## Work instruction
Locate "malicous environment? It" in the listing below, then output the line holding it and every line after it, exactly and with nothing else.

*** Given data Section Begins ***

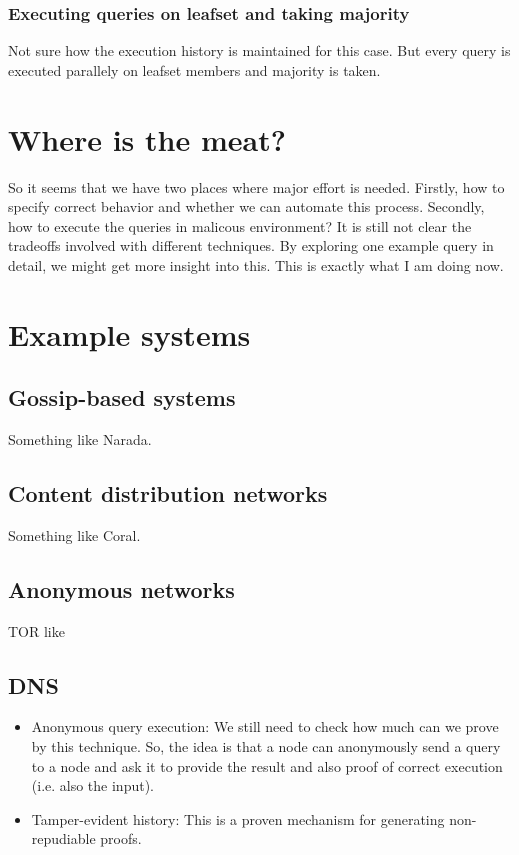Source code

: \subsubsection{Executing queries on leafset and taking majority} 
Not sure how the execution history is maintained for this case. But 
every query is executed parallely on leafset members and majority is 
taken.  
 
\section{Where is the meat?} 
So it seems that we have two places where major effort is 
needed. Firstly, how to specify correct behavior and whether we can 
automate this process. Secondly, how to execute the queries in 
malicous environment? It is still not clear the tradeoffs involved 
with different techniques. By exploring one example query in detail, 
we might get more insight into this. This is exactly what I am doing now. 
 
 
\section{Example systems} 
 
\subsection{Gossip-based systems} 
Something like Narada. 
 
\subsection{Content distribution networks} 
Something like Coral. 
 
\subsection{Anonymous networks} 
TOR like 
 
\subsection{DNS} 
 
 
 
 
\begin{itemize} 
\item{Anonymous query execution:} We still need to check how much can 
  we prove by this technique. So, the idea is that a node can 
  anonymously send a query to a node and ask it to provide the result 
  and also proof of correct execution (i.e. also the input).  
\item{Tamper-evident history:} This is a proven mechanism for 
  generating non-repudiable proofs.  
\end{itemize}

*** Given data Section Ends ***

## Finished exercise
malicous environment? It is still not clear the tradeoffs involved 
with different techniques. By exploring one example query in detail, 
we might get more insight into this. This is exactly what I am doing now. 
 
 
\section{Example systems} 
 
\subsection{Gossip-based systems} 
Something like Narada. 
 
\subsection{Content distribution networks} 
Something like Coral. 
 
\subsection{Anonymous networks} 
TOR like 
 
\subsection{DNS} 
 
 
 
 
\begin{itemize} 
\item{Anonymous query execution:} We still need to check how much can 
  we prove by this technique. So, the idea is that a node can 
  anonymously send a query to a node and ask it to provide the result 
  and also proof of correct execution (i.e. also the input).  
\item{Tamper-evident history:} This is a proven mechanism for 
  generating non-repudiable proofs.  
\end{itemize}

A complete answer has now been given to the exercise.